#### WORK TO COMPLETE
Print only the lines below, from the very first to the one containing "Center invoice files.</span></span>", exactly as they stand. Do not print pictures.

#### EXERCISE DATA
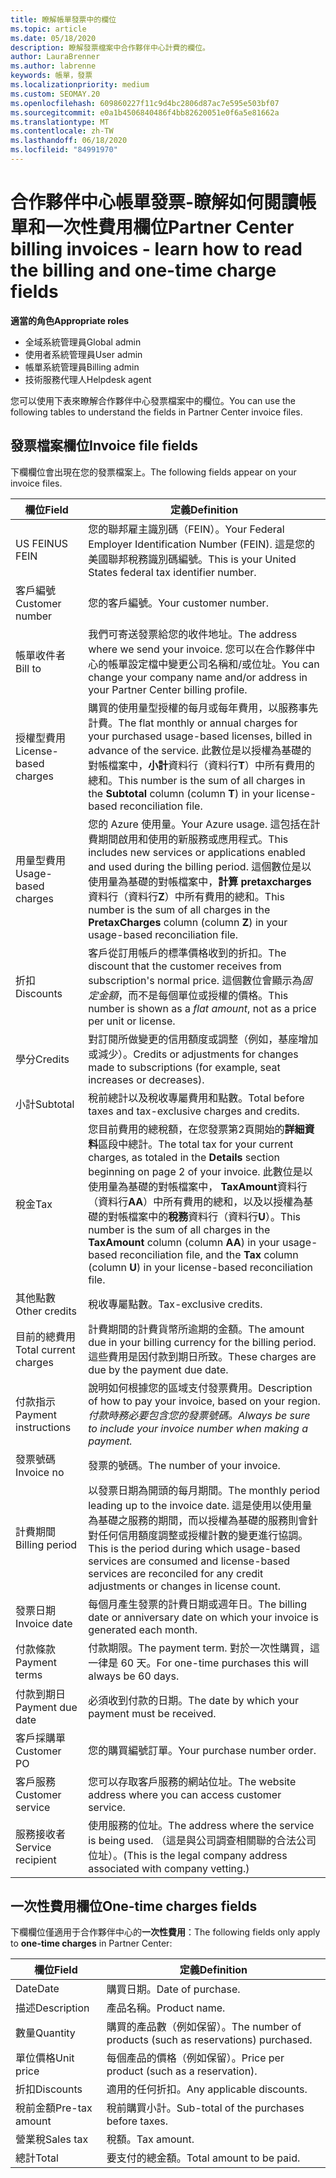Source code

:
 ```yaml
---
title: 瞭解帳單發票中的欄位
ms.topic: article
ms.date: 05/18/2020
description: 瞭解發票檔案中合作夥伴中心計費的欄位。
author: LauraBrenner
ms.author: labrenne
keywords: 帳單，發票
ms.localizationpriority: medium
ms.custom: SEOMAY.20
ms.openlocfilehash: 609860227f11c9d4bc2806d87ac7e595e503bf07
ms.sourcegitcommit: e0a1b4506840486f4bb82620051e0f6a5e81662a
ms.translationtype: MT
ms.contentlocale: zh-TW
ms.lasthandoff: 06/18/2020
ms.locfileid: "84991970"
---
```

# <a name="partner-center-billing-invoices---learn-how-to-read-the-billing-and-one-time-charge-fields"></a><span data-ttu-id="e8737-104">合作夥伴中心帳單發票-瞭解如何閱讀帳單和一次性費用欄位</span><span class="sxs-lookup"><span data-stu-id="e8737-104">Partner Center billing invoices - learn how to read the billing and one-time charge fields</span></span>

<span data-ttu-id="e8737-105">**適當的角色**</span><span class="sxs-lookup"><span data-stu-id="e8737-105">**Appropriate roles**</span></span>

- <span data-ttu-id="e8737-106">全域系統管理員</span><span class="sxs-lookup"><span data-stu-id="e8737-106">Global admin</span></span>
- <span data-ttu-id="e8737-107">使用者系統管理員</span><span class="sxs-lookup"><span data-stu-id="e8737-107">User admin</span></span>
- <span data-ttu-id="e8737-108">帳單系統管理員</span><span class="sxs-lookup"><span data-stu-id="e8737-108">Billing admin</span></span>
- <span data-ttu-id="e8737-109">技術服務代理人</span><span class="sxs-lookup"><span data-stu-id="e8737-109">Helpdesk agent</span></span>

<span data-ttu-id="e8737-110">您可以使用下表來瞭解合作夥伴中心發票檔案中的欄位。</span><span class="sxs-lookup"><span data-stu-id="e8737-110">You can use the following tables to understand the fields in Partner Center invoice files.</span></span>

## <a name="invoice-file-fields"></a><span data-ttu-id="e8737-111">發票檔案欄位</span><span class="sxs-lookup"><span data-stu-id="e8737-111">Invoice file fields</span></span>

<span data-ttu-id="e8737-112">下欄欄位會出現在您的發票檔案上。</span><span class="sxs-lookup"><span data-stu-id="e8737-112">The following fields appear on your invoice files.</span></span>

| <span data-ttu-id="e8737-113">欄位</span><span class="sxs-lookup"><span data-stu-id="e8737-113">Field</span></span> | <span data-ttu-id="e8737-114">定義</span><span class="sxs-lookup"><span data-stu-id="e8737-114">Definition</span></span> |
| ----- | ---------- |
| <span data-ttu-id="e8737-115">US FEIN</span><span class="sxs-lookup"><span data-stu-id="e8737-115">US FEIN</span></span> | <span data-ttu-id="e8737-116">您的聯邦雇主識別碼（FEIN）。</span><span class="sxs-lookup"><span data-stu-id="e8737-116">Your Federal Employer Identification Number (FEIN).</span></span> <span data-ttu-id="e8737-117">這是您的美國聯邦稅務識別碼編號。</span><span class="sxs-lookup"><span data-stu-id="e8737-117">This is your United States federal tax identifier number.</span></span> |
| <span data-ttu-id="e8737-118">客戶編號</span><span class="sxs-lookup"><span data-stu-id="e8737-118">Customer number</span></span> | <span data-ttu-id="e8737-119">您的客戶編號。</span><span class="sxs-lookup"><span data-stu-id="e8737-119">Your customer number.</span></span> |
| <span data-ttu-id="e8737-120">帳單收件者</span><span class="sxs-lookup"><span data-stu-id="e8737-120">Bill to</span></span> | <span data-ttu-id="e8737-121">我們可寄送發票給您的收件地址。</span><span class="sxs-lookup"><span data-stu-id="e8737-121">The address where we send your invoice.</span></span> <span data-ttu-id="e8737-122">您可以在合作夥伴中心的帳單設定檔中變更公司名稱和/或位址。</span><span class="sxs-lookup"><span data-stu-id="e8737-122">You can change your company name and/or address in your Partner Center billing profile.</span></span> |
| <span data-ttu-id="e8737-123">授權型費用</span><span class="sxs-lookup"><span data-stu-id="e8737-123">License-based charges</span></span> | <span data-ttu-id="e8737-124">購買的使用量型授權的每月或每年費用，以服務事先計費。</span><span class="sxs-lookup"><span data-stu-id="e8737-124">The flat monthly or annual charges for your purchased usage-based licenses, billed in advance of the service.</span></span> <span data-ttu-id="e8737-125">此數位是以授權為基礎的對帳檔案中，**小計**資料行（資料行**T**）中所有費用的總和。</span><span class="sxs-lookup"><span data-stu-id="e8737-125">This number is the sum of all charges in the **Subtotal** column (column **T**) in your license-based reconciliation file.</span></span> |
| <span data-ttu-id="e8737-126">用量型費用</span><span class="sxs-lookup"><span data-stu-id="e8737-126">Usage-based charges</span></span> | <span data-ttu-id="e8737-127">您的 Azure 使用量。</span><span class="sxs-lookup"><span data-stu-id="e8737-127">Your Azure usage.</span></span> <span data-ttu-id="e8737-128">這包括在計費期間啟用和使用的新服務或應用程式。</span><span class="sxs-lookup"><span data-stu-id="e8737-128">This includes new services or applications enabled and used during the billing period.</span></span> <span data-ttu-id="e8737-129">這個數位是以使用量為基礎的對帳檔案中，**計算 pretaxcharges**資料行（資料行**Z**）中所有費用的總和。</span><span class="sxs-lookup"><span data-stu-id="e8737-129">This number is the sum of all charges in the **PretaxCharges** column (column **Z**) in your usage-based reconciliation file.</span></span> |
| <span data-ttu-id="e8737-130">折扣</span><span class="sxs-lookup"><span data-stu-id="e8737-130">Discounts</span></span> | <span data-ttu-id="e8737-131">客戶從訂用帳戶的標準價格收到的折扣。</span><span class="sxs-lookup"><span data-stu-id="e8737-131">The discount that the customer receives from subscription's normal price.</span></span> <span data-ttu-id="e8737-132">這個數位會顯示為*固定金額*，而不是每個單位或授權的價格。</span><span class="sxs-lookup"><span data-stu-id="e8737-132">This number is shown as a *flat amount*, not as a price per unit or license.</span></span> |
| <span data-ttu-id="e8737-133">學分</span><span class="sxs-lookup"><span data-stu-id="e8737-133">Credits</span></span> | <span data-ttu-id="e8737-134">對訂閱所做變更的信用額度或調整（例如，基座增加或減少）。</span><span class="sxs-lookup"><span data-stu-id="e8737-134">Credits or adjustments for changes made to subscriptions (for example, seat increases or decreases).</span></span> |
| <span data-ttu-id="e8737-135">小計</span><span class="sxs-lookup"><span data-stu-id="e8737-135">Subtotal</span></span> | <span data-ttu-id="e8737-136">稅前總計以及稅收專屬費用和點數。</span><span class="sxs-lookup"><span data-stu-id="e8737-136">Total before taxes and tax-exclusive charges and credits.</span></span> |
| <span data-ttu-id="e8737-137">稅金</span><span class="sxs-lookup"><span data-stu-id="e8737-137">Tax</span></span> | <span data-ttu-id="e8737-138">您目前費用的總稅額，在您發票第2頁開始的**詳細資料**區段中總計。</span><span class="sxs-lookup"><span data-stu-id="e8737-138">The total tax for your current charges, as totaled in the **Details** section beginning on page 2 of your invoice.</span></span> <span data-ttu-id="e8737-139">此數位是以使用量為基礎的對帳檔案中， **TaxAmount**資料行（資料行**AA**）中所有費用的總和，以及以授權為基礎的對帳檔案中的**稅務**資料行（資料行**U**）。</span><span class="sxs-lookup"><span data-stu-id="e8737-139">This number is the sum of all charges in the **TaxAmount** column (column **AA**) in your usage-based reconciliation file, and the **Tax** column (column **U**) in your license-based reconciliation file.</span></span> |
| <span data-ttu-id="e8737-140">其他點數</span><span class="sxs-lookup"><span data-stu-id="e8737-140">Other credits</span></span> | <span data-ttu-id="e8737-141">稅收專屬點數。</span><span class="sxs-lookup"><span data-stu-id="e8737-141">Tax-exclusive credits.</span></span> |
| <span data-ttu-id="e8737-142">目前的總費用</span><span class="sxs-lookup"><span data-stu-id="e8737-142">Total current charges</span></span> | <span data-ttu-id="e8737-143">計費期間的計費貨幣所逾期的金額。</span><span class="sxs-lookup"><span data-stu-id="e8737-143">The amount due in your billing currency for the billing period.</span></span> <span data-ttu-id="e8737-144">這些費用是因付款到期日所致。</span><span class="sxs-lookup"><span data-stu-id="e8737-144">These charges are due by the payment due date.</span></span> |
| <span data-ttu-id="e8737-145">付款指示</span><span class="sxs-lookup"><span data-stu-id="e8737-145">Payment instructions</span></span> | <span data-ttu-id="e8737-146">說明如何根據您的區域支付發票費用。</span><span class="sxs-lookup"><span data-stu-id="e8737-146">Description of how to pay your invoice, based on your region.</span></span> <span data-ttu-id="e8737-147">*付款時務必要包含您的發票號碼。*</span><span class="sxs-lookup"><span data-stu-id="e8737-147">*Always be sure to include your invoice number when making a payment.*</span></span> |
| <span data-ttu-id="e8737-148">發票號碼</span><span class="sxs-lookup"><span data-stu-id="e8737-148">Invoice no</span></span> | <span data-ttu-id="e8737-149">發票的號碼。</span><span class="sxs-lookup"><span data-stu-id="e8737-149">The number of your invoice.</span></span> |
| <span data-ttu-id="e8737-150">計費期間</span><span class="sxs-lookup"><span data-stu-id="e8737-150">Billing period</span></span> | <span data-ttu-id="e8737-151">以發票日期為開頭的每月期間。</span><span class="sxs-lookup"><span data-stu-id="e8737-151">The monthly period leading up to the invoice date.</span></span> <span data-ttu-id="e8737-152">這是使用以使用量為基礎之服務的期間，而以授權為基礎的服務則會針對任何信用額度調整或授權計數的變更進行協調。</span><span class="sxs-lookup"><span data-stu-id="e8737-152">This is the period during which usage-based services are consumed and license-based services are reconciled for any credit adjustments or changes in license count.</span></span> |
| <span data-ttu-id="e8737-153">發票日期</span><span class="sxs-lookup"><span data-stu-id="e8737-153">Invoice date</span></span> | <span data-ttu-id="e8737-154">每個月產生發票的計費日期或週年日。</span><span class="sxs-lookup"><span data-stu-id="e8737-154">The billing date or anniversary date on which your invoice is generated each month.</span></span> |
| <span data-ttu-id="e8737-155">付款條款</span><span class="sxs-lookup"><span data-stu-id="e8737-155">Payment terms</span></span> | <span data-ttu-id="e8737-156">付款期限。</span><span class="sxs-lookup"><span data-stu-id="e8737-156">The payment term.</span></span> <span data-ttu-id="e8737-157">對於一次性購買，這一律是 60 天。</span><span class="sxs-lookup"><span data-stu-id="e8737-157">For one-time purchases this will always be 60 days.</span></span> |
| <span data-ttu-id="e8737-158">付款到期日</span><span class="sxs-lookup"><span data-stu-id="e8737-158">Payment due date</span></span> | <span data-ttu-id="e8737-159">必須收到付款的日期。</span><span class="sxs-lookup"><span data-stu-id="e8737-159">The date by which your payment must be received.</span></span> |
| <span data-ttu-id="e8737-160">客戶採購單</span><span class="sxs-lookup"><span data-stu-id="e8737-160">Customer PO</span></span> | <span data-ttu-id="e8737-161">您的購買編號訂單。</span><span class="sxs-lookup"><span data-stu-id="e8737-161">Your purchase number order.</span></span> |
| <span data-ttu-id="e8737-162">客戶服務</span><span class="sxs-lookup"><span data-stu-id="e8737-162">Customer service</span></span> | <span data-ttu-id="e8737-163">您可以存取客戶服務的網站位址。</span><span class="sxs-lookup"><span data-stu-id="e8737-163">The website address where you can access customer service.</span></span> |
| <span data-ttu-id="e8737-164">服務接收者</span><span class="sxs-lookup"><span data-stu-id="e8737-164">Service recipient</span></span> | <span data-ttu-id="e8737-165">使用服務的位址。</span><span class="sxs-lookup"><span data-stu-id="e8737-165">The address where the service is being used.</span></span> <span data-ttu-id="e8737-166">（這是與公司調查相關聯的合法公司位址）。</span><span class="sxs-lookup"><span data-stu-id="e8737-166">(This is the legal company address associated with company vetting.)</span></span> |

## <a name="one-time-charges-fields"></a><span data-ttu-id="e8737-167">一次性費用欄位</span><span class="sxs-lookup"><span data-stu-id="e8737-167">One-time charges fields</span></span>

<span data-ttu-id="e8737-168">下欄欄位僅適用于合作夥伴中心的**一次性費用**：</span><span class="sxs-lookup"><span data-stu-id="e8737-168">The following fields only apply to **one-time charges** in Partner Center:</span></span>

| <span data-ttu-id="e8737-169">欄位</span><span class="sxs-lookup"><span data-stu-id="e8737-169">Field</span></span> | <span data-ttu-id="e8737-170">定義</span><span class="sxs-lookup"><span data-stu-id="e8737-170">Definition</span></span> |
| ----- | ---------- |
| <span data-ttu-id="e8737-171">Date</span><span class="sxs-lookup"><span data-stu-id="e8737-171">Date</span></span> | <span data-ttu-id="e8737-172">購買日期。</span><span class="sxs-lookup"><span data-stu-id="e8737-172">Date of purchase.</span></span> |
| <span data-ttu-id="e8737-173">描述</span><span class="sxs-lookup"><span data-stu-id="e8737-173">Description</span></span> | <span data-ttu-id="e8737-174">產品名稱。</span><span class="sxs-lookup"><span data-stu-id="e8737-174">Product name.</span></span> |
| <span data-ttu-id="e8737-175">數量</span><span class="sxs-lookup"><span data-stu-id="e8737-175">Quantity</span></span> | <span data-ttu-id="e8737-176">購買的產品數（例如保留）。</span><span class="sxs-lookup"><span data-stu-id="e8737-176">The number of products (such as reservations) purchased.</span></span> |
| <span data-ttu-id="e8737-177">單位價格</span><span class="sxs-lookup"><span data-stu-id="e8737-177">Unit price</span></span> | <span data-ttu-id="e8737-178">每個產品的價格（例如保留）。</span><span class="sxs-lookup"><span data-stu-id="e8737-178">Price per product (such as a reservation).</span></span> |
| <span data-ttu-id="e8737-179">折扣</span><span class="sxs-lookup"><span data-stu-id="e8737-179">Discounts</span></span> | <span data-ttu-id="e8737-180">適用的任何折扣。</span><span class="sxs-lookup"><span data-stu-id="e8737-180">Any applicable discounts.</span></span> |
| <span data-ttu-id="e8737-181">稅前金額</span><span class="sxs-lookup"><span data-stu-id="e8737-181">Pre-tax amount</span></span> | <span data-ttu-id="e8737-182">稅前購買小計。</span><span class="sxs-lookup"><span data-stu-id="e8737-182">Sub-total of the purchases before taxes.</span></span> |
| <span data-ttu-id="e8737-183">營業稅</span><span class="sxs-lookup"><span data-stu-id="e8737-183">Sales tax</span></span> | <span data-ttu-id="e8737-184">稅額。</span><span class="sxs-lookup"><span data-stu-id="e8737-184">Tax amount.</span></span> |
| <span data-ttu-id="e8737-185">總計</span><span class="sxs-lookup"><span data-stu-id="e8737-185">Total</span></span> | <span data-ttu-id="e8737-186">要支付的總金額。</span><span class="sxs-lookup"><span data-stu-id="e8737-186">Total amount to be paid.</span></span> |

#### EXERCISE RESULT
Source code

:
 ```yaml
---
title: 瞭解帳單發票中的欄位
ms.topic: article
ms.date: 05/18/2020
description: 瞭解發票檔案中合作夥伴中心計費的欄位。
author: LauraBrenner
ms.author: labrenne
keywords: 帳單，發票
ms.localizationpriority: medium
ms.custom: SEOMAY.20
ms.openlocfilehash: 609860227f11c9d4bc2806d87ac7e595e503bf07
ms.sourcegitcommit: e0a1b4506840486f4bb82620051e0f6a5e81662a
ms.translationtype: MT
ms.contentlocale: zh-TW
ms.lasthandoff: 06/18/2020
ms.locfileid: "84991970"
---
```

# <a name="partner-center-billing-invoices---learn-how-to-read-the-billing-and-one-time-charge-fields"></a><span data-ttu-id="e8737-104">合作夥伴中心帳單發票-瞭解如何閱讀帳單和一次性費用欄位</span><span class="sxs-lookup"><span data-stu-id="e8737-104">Partner Center billing invoices - learn how to read the billing and one-time charge fields</span></span>

<span data-ttu-id="e8737-105">**適當的角色**</span><span class="sxs-lookup"><span data-stu-id="e8737-105">**Appropriate roles**</span></span>

- <span data-ttu-id="e8737-106">全域系統管理員</span><span class="sxs-lookup"><span data-stu-id="e8737-106">Global admin</span></span>
- <span data-ttu-id="e8737-107">使用者系統管理員</span><span class="sxs-lookup"><span data-stu-id="e8737-107">User admin</span></span>
- <span data-ttu-id="e8737-108">帳單系統管理員</span><span class="sxs-lookup"><span data-stu-id="e8737-108">Billing admin</span></span>
- <span data-ttu-id="e8737-109">技術服務代理人</span><span class="sxs-lookup"><span data-stu-id="e8737-109">Helpdesk agent</span></span>

<span data-ttu-id="e8737-110">您可以使用下表來瞭解合作夥伴中心發票檔案中的欄位。</span><span class="sxs-lookup"><span data-stu-id="e8737-110">You can use the following tables to understand the fields in Partner Center invoice files.</span></span>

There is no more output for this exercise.